Work to be completed -> How many lines of the data contain the word "size"? Give only that number.

Supplied material ->
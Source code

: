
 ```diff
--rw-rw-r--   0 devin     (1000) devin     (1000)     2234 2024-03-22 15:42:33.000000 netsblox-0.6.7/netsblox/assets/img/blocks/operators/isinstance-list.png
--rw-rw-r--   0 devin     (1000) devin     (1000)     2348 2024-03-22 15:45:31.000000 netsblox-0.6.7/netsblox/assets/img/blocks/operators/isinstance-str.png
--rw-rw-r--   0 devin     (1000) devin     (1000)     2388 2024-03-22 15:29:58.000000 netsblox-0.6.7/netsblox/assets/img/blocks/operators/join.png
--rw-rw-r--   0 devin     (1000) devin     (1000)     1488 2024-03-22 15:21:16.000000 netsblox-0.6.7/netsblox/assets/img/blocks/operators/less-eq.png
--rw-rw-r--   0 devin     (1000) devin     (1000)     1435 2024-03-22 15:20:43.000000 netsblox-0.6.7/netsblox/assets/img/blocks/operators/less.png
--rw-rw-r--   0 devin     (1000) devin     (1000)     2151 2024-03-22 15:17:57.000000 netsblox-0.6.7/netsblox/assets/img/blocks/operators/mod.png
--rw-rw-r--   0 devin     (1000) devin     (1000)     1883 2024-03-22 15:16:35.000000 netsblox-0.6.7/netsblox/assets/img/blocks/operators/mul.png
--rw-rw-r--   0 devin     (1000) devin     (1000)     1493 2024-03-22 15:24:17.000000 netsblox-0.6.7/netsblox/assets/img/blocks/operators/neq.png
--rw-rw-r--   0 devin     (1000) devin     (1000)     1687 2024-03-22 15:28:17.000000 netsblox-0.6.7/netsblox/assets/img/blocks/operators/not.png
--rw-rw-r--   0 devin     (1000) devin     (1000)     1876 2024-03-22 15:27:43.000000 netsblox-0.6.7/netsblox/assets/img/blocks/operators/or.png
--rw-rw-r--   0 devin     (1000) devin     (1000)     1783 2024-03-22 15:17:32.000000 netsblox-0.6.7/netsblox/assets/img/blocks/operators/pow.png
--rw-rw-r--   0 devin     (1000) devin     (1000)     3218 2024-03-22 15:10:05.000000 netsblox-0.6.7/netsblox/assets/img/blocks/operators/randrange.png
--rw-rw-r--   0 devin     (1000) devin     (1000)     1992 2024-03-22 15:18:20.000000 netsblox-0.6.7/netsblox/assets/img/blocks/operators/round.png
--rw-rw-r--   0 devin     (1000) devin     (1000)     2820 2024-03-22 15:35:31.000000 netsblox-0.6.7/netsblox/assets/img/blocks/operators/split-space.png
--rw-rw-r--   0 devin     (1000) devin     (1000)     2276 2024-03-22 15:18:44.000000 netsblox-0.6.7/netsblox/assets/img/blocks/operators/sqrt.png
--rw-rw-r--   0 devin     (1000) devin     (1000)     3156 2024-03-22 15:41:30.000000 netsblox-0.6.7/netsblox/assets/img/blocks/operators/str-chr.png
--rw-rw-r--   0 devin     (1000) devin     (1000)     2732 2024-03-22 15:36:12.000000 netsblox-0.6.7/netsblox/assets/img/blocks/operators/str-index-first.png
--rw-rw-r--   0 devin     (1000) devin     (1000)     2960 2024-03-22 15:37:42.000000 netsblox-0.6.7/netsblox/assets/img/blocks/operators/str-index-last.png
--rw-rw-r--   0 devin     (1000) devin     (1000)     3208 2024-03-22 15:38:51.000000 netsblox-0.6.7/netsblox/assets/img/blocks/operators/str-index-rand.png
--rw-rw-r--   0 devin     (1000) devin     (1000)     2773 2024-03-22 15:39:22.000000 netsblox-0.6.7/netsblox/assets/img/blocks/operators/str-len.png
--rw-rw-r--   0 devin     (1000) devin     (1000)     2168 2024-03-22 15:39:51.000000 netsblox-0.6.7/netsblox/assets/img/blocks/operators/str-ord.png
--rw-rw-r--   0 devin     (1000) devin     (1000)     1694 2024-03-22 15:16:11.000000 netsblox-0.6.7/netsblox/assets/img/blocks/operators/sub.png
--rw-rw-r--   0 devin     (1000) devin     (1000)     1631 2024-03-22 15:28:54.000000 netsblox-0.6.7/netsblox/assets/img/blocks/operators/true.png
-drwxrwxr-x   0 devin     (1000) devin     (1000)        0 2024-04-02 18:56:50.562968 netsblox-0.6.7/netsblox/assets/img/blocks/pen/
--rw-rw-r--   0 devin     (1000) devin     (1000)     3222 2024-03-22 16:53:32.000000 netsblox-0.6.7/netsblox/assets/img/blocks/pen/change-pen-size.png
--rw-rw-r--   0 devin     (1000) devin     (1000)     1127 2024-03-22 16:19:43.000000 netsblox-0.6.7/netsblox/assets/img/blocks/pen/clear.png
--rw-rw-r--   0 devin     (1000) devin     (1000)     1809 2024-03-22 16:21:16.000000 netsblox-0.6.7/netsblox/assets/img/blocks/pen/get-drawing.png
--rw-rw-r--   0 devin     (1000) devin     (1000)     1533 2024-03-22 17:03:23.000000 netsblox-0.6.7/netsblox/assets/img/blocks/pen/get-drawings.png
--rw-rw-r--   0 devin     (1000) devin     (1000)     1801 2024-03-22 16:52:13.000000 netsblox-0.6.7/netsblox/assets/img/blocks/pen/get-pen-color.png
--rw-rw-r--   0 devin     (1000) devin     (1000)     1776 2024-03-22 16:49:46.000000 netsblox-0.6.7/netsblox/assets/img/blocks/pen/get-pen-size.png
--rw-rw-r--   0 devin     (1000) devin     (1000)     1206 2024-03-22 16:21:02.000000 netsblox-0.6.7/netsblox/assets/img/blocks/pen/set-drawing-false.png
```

Task output -> 2